Hemiaspis damelii
- Conservation status: Endangered (IUCN 3.1)

Scientific classification
- Kingdom: Animalia
- Phylum: Chordata
- Class: Reptilia
- Order: Squamata
- Suborder: Serpentes
- Family: Elapidae
- Genus: Hemiaspis
- Species: H. damelii
- Binomial name: Hemiaspis damelii (Günther, 1876)
- Synonyms: Hoplocephalus damelii Günther, 1876; Denisonia dæmelii — Boulenger, 1896; Drepanodontis daemelii — Worrell, 1961; Hemiaspis damelii — Cogger, 1983;

= Hemiaspis damelii =

- Genus: Hemiaspis
- Species: damelii
- Authority: (Günther, 1876)
- Conservation status: EN
- Synonyms: Hoplocephalus damelii , Günther, 1876, Denisonia dæmelii , — Boulenger, 1896, Drepanodontis daemelii , — Worrell, 1961, Hemiaspis damelii , — Cogger, 1983

Species of snake

Hemiaspis damelii is a species of venomous snake in the family Elapidae. It is a relatively small species of elapid with a mean snout-vent length (SVL) of 42.6 to 60 cm. The species is endemic to eastern Australia and is most commonly found across central inland New South Wales through to the interior of south-eastern Queensland. Common names for this species include ngabi, grey snake and Dämel's Snake. The specific name, damelii, is in honor of German entomologist Edward Dämel, who collected Australian specimens for Museum Godeffroy.

==Description==
H. damelii is a relatively small snake with an average snout-to-vent length (SVL) of 50 centimetres (20 inches). Minor size differences occur between sexes, with the males averaging a slightly larger size than females. It is olive to grey dorsally, and white to yellowish white ventrally, often flecked with dark grey. In some grey snakes, each scale may be tipped with black anteriorly, particularly on the flanks.

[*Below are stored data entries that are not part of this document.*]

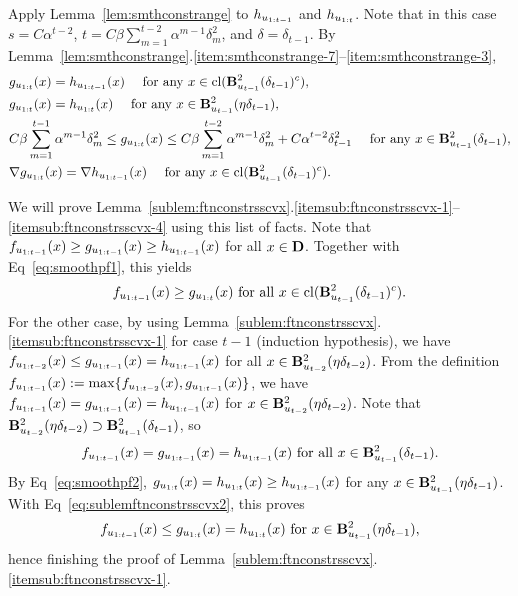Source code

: Apply Lemma~\ref{lem:smthconstrange} to $h_{u_{1:{t-1}}}$ and $h_{u_{1:{t}}}$.
Note that in this case $s = C\alpha^{t-2}$, $t = C \beta \sum_{m=1}^{t-2} \alpha^{m-1}\delta_m^2$, and $\delta = \delta_{t-1}$.
By Lemma~\ref{lem:smthconstrange}.\ref{item:smthconstrange-7}--\ref{item:smthconstrange-3},
\begin{align}
	&\gut(x) = \ftninutmone(x) \quad \text{ for any } x \in \cl(\Btwotmone^c), \label{eq:smoothpf1}\\
	&\gut(x) = \ftninut(x) \quad \text{ for any } x \in \Btwotmoneh, \label{eq:smoothpf2}\\
	&C \beta \sum_{m=1}^{t-1} \alpha^{m-1}\delta_m^2
	\leq
	\gut(x)
	\leq
	C \beta \sum_{m=1}^{t-2} \alpha^{m-1}\delta_m^2 + C\alpha^{t-2} \delta_{t-1}^2
	\quad \text{ for any } x \in \Btwotmone, \label{eq:smoothpf3}\\
	&\nabla \gut(x) = \nabla \ftninutmone(x) \quad \text{ for any } x \in \cl(\Btwotmone^c).\label{eq:smoothpf4}
\end{align}

We will prove Lemma~\ref{sublem:ftnconstrsscvx}.\ref{itemsub:ftnconstrsscvx-1}--\ref{itemsub:ftnconstrsscvx-4} using this list of facts.
Note that $f_{u_{1:{t-1}}}(x) \geq g_{u_{1:{t-1}}}(x) \geq h_{u_{1:{t-1}}}(x)$ for all $x \in \mathbf{D}$.
Together with Eq~\eqref{eq:smoothpf1}, this yields
\begin{equation}
\label{eq:sublemftnconstrsscvx1}
\ftnutmone(x) \geq \gut(x) \text{ for all } x \in \cl(\Btwotmone^c).
\end{equation}
For the other case, by using Lemma~\ref{sublem:ftnconstrsscvx}.\ref{itemsub:ftnconstrsscvx-1} for case $t-1$ (induction hypothesis), 
we have $f_{u_{1:{t-2}}}(x) \leq g_{u_{1:{t-1}}}(x) = h_{u_{1:{t-1}}}(x)$ for all $x \in \mathbf{B}^2_{u_{t-2}}({\eta\delta_{t-2}})$.
From the definition $f_{u_{1:{t-1}}}(x):= \max \{ f_{u_{1:{t-2}}} (x), g_{u_{1:{t-1}}}(x) \}$, we have
$f_{u_{1:{t-1}}}(x) = g_{u_{1:{t-1}}}(x) = h_{u_{1:{t-1}}}(x)$ for $x \in \mathbf{B}^2_{u_{t-2}}({\eta\delta_{t-2}})$.
Note that $\mathbf{B}^2_{u_{t-2}}({\eta\delta_{t-2}}) \supset \mathbf{B}^2_{u_{t-1}}({\delta_{t-1}})$, so 
\begin{equation}
\label{eq:sublemftnconstrsscvx2}
f_{u_{1:{t-1}}}(x) = g_{u_{1:{t-1}}}(x) = h_{u_{1:{t-1}}}(x) \text{ for all } x \in \mathbf{B}^2_{u_{t-1}}({\delta_{t-1}}).
\end{equation}
By Eq~\eqref{eq:smoothpf2}, $g_{u_{1:{t}}}(x) = h_{u_{1:{t}}}(x) \geq h_{u_{1:{t-1}}}(x)$ for any $x \in \mathbf{B}^2_{u_{t-1}}({\eta\delta_{t-1}})$.
With Eq~\eqref{eq:sublemftnconstrsscvx2}, this proves 
\begin{equation*}
f_{u_{1:{t-1}}}(x) \leq g_{u_{1:{t}}}(x) = h_{u_{1:{t}}}(x) \text{ for } x \in \mathbf{B}^2_{u_{t-1}}({\eta\delta_{t-1}}),
\end{equation*}
hence finishing the proof of Lemma~\ref{sublem:ftnconstrsscvx}.\ref{itemsub:ftnconstrsscvx-1}.


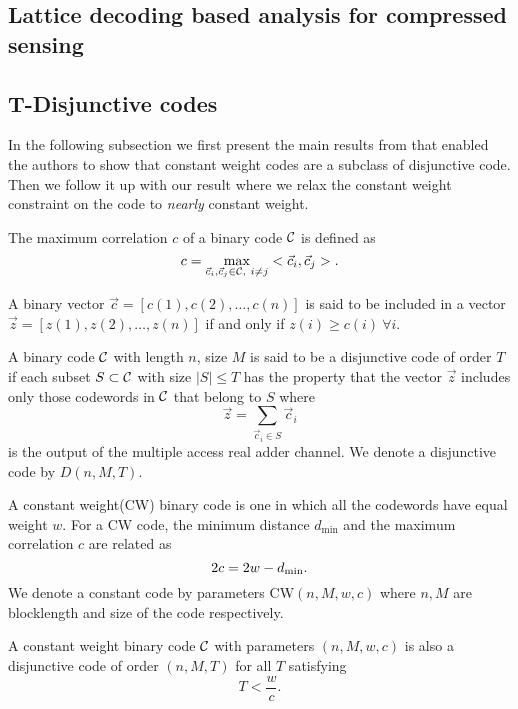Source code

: \subsection{Lattice decoding based analysis for compressed sensing}
\label{appendix:cs_analysis2}


\subsection{T-Disjunctive codes}
\label{appendix:disjunctive}
In the following subsection we first present the main results from \cite{fan1995superimposed} that enabled the authors to show that constant weight codes are a subclass of disjunctive code. Then we follow it up with our result where we relax the constant weight constraint on the code to \textit{nearly} constant weight.
\begin{definition}
The maximum correlation $c$ of a binary code $\mathcal{C}$ is defined as
\[
c=\max_{\vec{c}_i,\vec{c}_j\in \mathcal{C},~i\neq j} < \vec{c}_i,\vec{c}_j>.
\]
\end{definition}

\begin{definition}
A binary vector $\vec{c}=[c(1),c(2),\ldots,c(n)]$ is said to be included in a vector  $\vec{z}=[z(1),z(2),\ldots,z(n)]$ if and only if $z(i)\geq c(i)~\forall i$.
\end{definition}

\begin{definition}
A binary code $\mathcal{C}$ with length $n$, size $M$ is said to be a disjunctive code of order $T$ if each subset $S\subset \mathcal{C}$ with size $|S|\leq T$ has the property that the vector $\vec{z}$ includes only those codewords in $\mathcal{C}$ that belong to $S$ where
\begin{equation}
\vec{z}=\sum_{\vec{c}_i\in S}\vec{c}_i
\label{eqn:mac_adder}
\end{equation}
is the output of the multiple access real adder channel. We denote a disjunctive code by $D(n,M,T)$.
\end{definition}

\begin{definition}
A constant weight(CW) binary code is one in which all the codewords have equal weight $w$. For a CW code, the minimum distance $d_{\text{min}}$ and the maximum correlation $c$ are related as
\[
2c=2w-d_{\mathrm{min}}.
\]
We denote a constant code by parameters CW$(n,M,w,c)$ where $n, M$ are blocklength and size of the code respectively.
\end{definition}
\begin{lemma}
\label{lem:fandisjunctive_code}
A constant weight binary code $\mathcal{C}$ with parameters $(n,M,w,c)$ is also a disjunctive code of order $(n,M,T)$ for all $T$ satisfying
\[
T<\frac{w}{c}.
\]
\end{lemma}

It has smooth dorsal scales which are in 17 rows at mid-body, 140-170 ventral scales, and 35-50 subcaudals which are single (undivided). This species also has a paired (divided) anal scale. Juvenile grey snakes have a distinctive black head which fades or sometimes completely disappears as the snake matures, occurring from the top of the head to the second scale row behind the parietals.

==Distribution and habitat==
The distribution and ecology of H. damelii is poorly known. Existing records of the grey snake are most commonly found in south-eastern Queensland and north-central New South Wales, however small populations have also been found to occur in north-eastern South Australia and south-western New South Wales. It tends to favour dry sclerophyll forests and woodlands on clay soils where water bodies or gullies are present. It shelters under rocks, logs and other debris, as well as in cracks in soil.

==Reproduction and life cycle==
The breeding period for H. damelii occurs from January to March. During Spring (September-October) adult females' ovarian follicles increase in size following ovulation in preparation of the breeding season. H. damelii has a relatively high fecundity, partly due to its large maternal snout-vent length (SVL), which has been found to significantly correlate with litter size. Litter size can range from 4-16 live young which are born fully formed (viviparous). The newborns take an average of 12 months to mature after birth.

==Diet==
The diet of H. damelii consists predominately of terrestrial anurans. It has also been found to consume some scincid lizards, however this is quite rare.

==Behaviour==
H. damelii is active during the night, beginning to move around sunset and remaining active for 1-2 hours after, using this time to hunt and feed.

==Venom and symptoms==
The venom of H. damelii is fairly mild and is unlikely to cause fatalities in humans; however, a bite from a larger specimen may be very painful. The venom contains procoagulants and causes local pain and swelling.

==Conservation status and threats==
In Queensland, H. damelii is listed as an endangered species under the Nature Conservation Act, 1992. It is also listed as endangered on the IUCN Red List of Threatened Species due to population decline. The key processes threatening H. damelii include the impacts of feral animals such as cats and foxes via predation, cane toads through ingestion and feral pigs through habitat destruction and competition for food resources. Increasing pasture improvement and cultivation are also destroying habitat through the disruption of soil structure in cracking clay soils. Changes to waterways and the hydrological cycle are also impacting grey snakes which rely on these floodplains and water sources.

Recent floods in NSW have helped researchers find 30 individual snakes.
The venomous snake has only been seen a handful of times in the past 65 years.